Nightfall brings together an assemblage of smart contracts, microservices, and the ZoKrates zk-snark toolkit, enabling the transaction of standard ERC-20 and ERC-721 tokens on the Ethereum blockchain with complete privacy. Even though it's an evolving solution, EY hopes sharing their research will facilitate the acceptance of public blockchains.
Why is EY's extensive team of blockchain experts so confident that Nightfall could revolutionize the sector? The technology offers large enterprises both the privacy they crave and the transparency regulators require, particularly benefiting those aiming to integrate Ethereum, as articulated in EY's announcement last month.
As clarified by EY, enterprises can maintain comprehensive traceability and audit history for oversight purposes, without disclosing sensitive transaction data.
Paul Brody, who heads up blockchain innovation globally for EY, confirmed that Nightfall will soon be integrated into two of EY's proprietary platforms: the EY Blockchain Analyzer, designed for auditing and taxes, and EY OpsChain, which supports businesses in tokenizing their operations.
With EY's decision to place Nightfall in the public domain, innovators worldwide are given the green light to alter the tool's source code to fit their needs. It's expected that various projects will spring up, leveraging or expanding Nightfall due to its open and flexible nature.
Nightfall is most likely just the beginning for EY, as they appear ready to come forward with additional blockchain solutions, given their ever-expanding role in the cryptoeconomy.
JP Morgan Unveils Its Own Privacy Platform, Anonymous Zether
EY stands among the major players introducing new cryptocurrency privacy mechanisms.
This week, the prominent financial institution JP Morgan made public its Anonymous Zether tool —an in-house adaptation of Zether, another privacy tool based on ZKP integrating advanced privacy features for systems like Ethereum and Stellar.
Zether itself first made waves back in February. The innovation with Anonymous Zether allows for a more comprehensive privacy strategy by concealing both participant identities and transaction specifics.
Underpinning both Zether and its offshoot Anonymous Zether is smart contract technology, particularly the Zether Smart Contract (ZSC). For instance, users can convert their ether (ETH) into ZTH via the ZSC to achieve complete anonymity over their holdings.

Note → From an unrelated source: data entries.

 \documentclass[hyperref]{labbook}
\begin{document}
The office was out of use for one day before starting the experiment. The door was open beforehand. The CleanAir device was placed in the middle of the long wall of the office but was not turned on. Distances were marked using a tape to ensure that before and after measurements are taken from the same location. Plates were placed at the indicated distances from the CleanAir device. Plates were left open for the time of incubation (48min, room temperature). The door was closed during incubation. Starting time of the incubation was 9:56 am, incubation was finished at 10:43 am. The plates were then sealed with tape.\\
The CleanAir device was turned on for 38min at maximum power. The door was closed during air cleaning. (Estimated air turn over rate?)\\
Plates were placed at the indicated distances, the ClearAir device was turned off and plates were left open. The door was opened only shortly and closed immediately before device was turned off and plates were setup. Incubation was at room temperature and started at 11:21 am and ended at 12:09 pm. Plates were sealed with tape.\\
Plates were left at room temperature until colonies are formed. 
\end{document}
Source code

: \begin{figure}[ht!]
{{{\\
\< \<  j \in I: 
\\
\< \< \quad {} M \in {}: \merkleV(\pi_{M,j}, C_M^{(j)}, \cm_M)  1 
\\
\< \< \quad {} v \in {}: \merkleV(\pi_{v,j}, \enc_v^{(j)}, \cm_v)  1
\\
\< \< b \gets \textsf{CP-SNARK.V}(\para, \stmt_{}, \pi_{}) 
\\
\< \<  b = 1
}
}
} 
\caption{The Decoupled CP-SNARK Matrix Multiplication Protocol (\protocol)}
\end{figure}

With banking juggernauts like EY and JP Morgan diving into the blockchain privacy sphere, the backing for enhancing privacy on public blockchains is receiving substantial support from notable industry leaders. This backing can play a pivotal role in unlocking the promises offered by blockchain technology for large-scale institutions.
The next fascinating development is: what are JP Morgan and EY going to venture into next?